RECORDS FOR THE TASK:
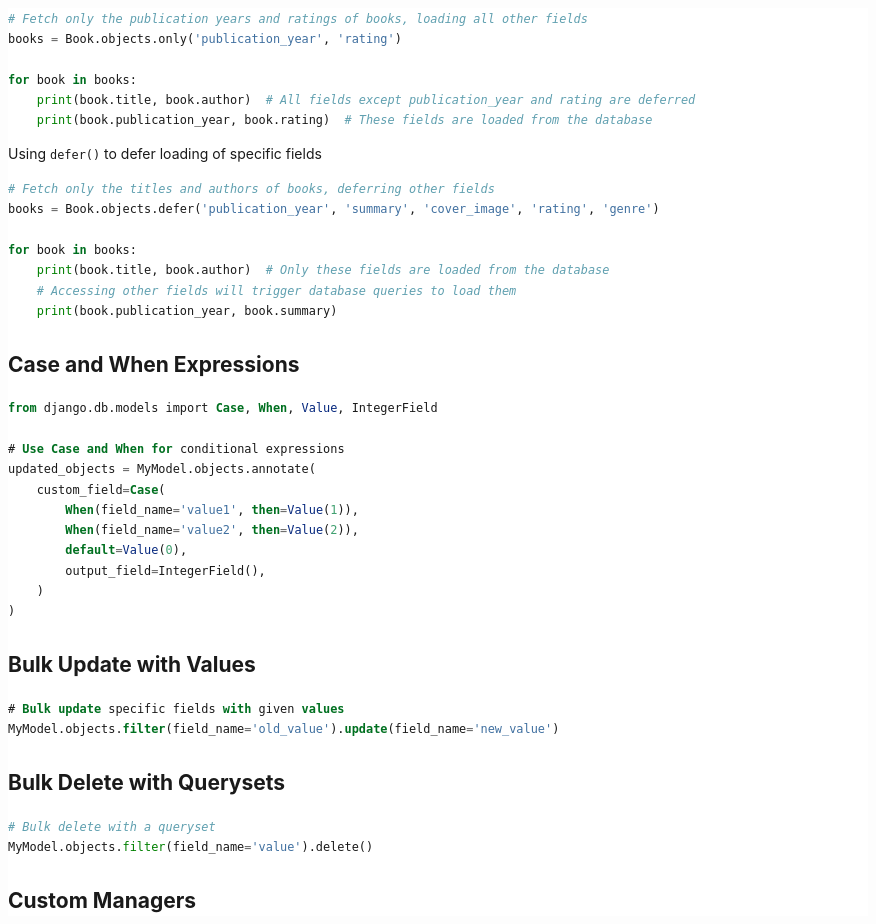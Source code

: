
 ```python
# Fetch only the publication years and ratings of books, loading all other fields
books = Book.objects.only('publication_year', 'rating')

for book in books:
    print(book.title, book.author)  # All fields except publication_year and rating are deferred
    print(book.publication_year, book.rating)  # These fields are loaded from the database
```

Using  `defer()`  to defer loading of specific fields

```python
# Fetch only the titles and authors of books, deferring other fields
books = Book.objects.defer('publication_year', 'summary', 'cover_image', 'rating', 'genre')

for book in books:
    print(book.title, book.author)  # Only these fields are loaded from the database
    # Accessing other fields will trigger database queries to load them
    print(book.publication_year, book.summary)
```

## Case and When Expressions  

```sql
from django.db.models import Case, When, Value, IntegerField

# Use Case and When for conditional expressions
updated_objects = MyModel.objects.annotate(
    custom_field=Case(
        When(field_name='value1', then=Value(1)),
        When(field_name='value2', then=Value(2)),
        default=Value(0),
        output_field=IntegerField(),
    )
)
```

## Bulk Update with Values

```sql
# Bulk update specific fields with given values
MyModel.objects.filter(field_name='old_value').update(field_name='new_value')
```

## Bulk Delete with Querysets

```python
# Bulk delete with a queryset
MyModel.objects.filter(field_name='value').delete()
```

## Custom Managers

TASK DIRECTIONS: Each line of the material with the word "specific" in it should be listed.

OUTPUT FOR THIS EXERCISE:
Using  `defer()`  to defer loading of specific fields
# Bulk update specific fields with given values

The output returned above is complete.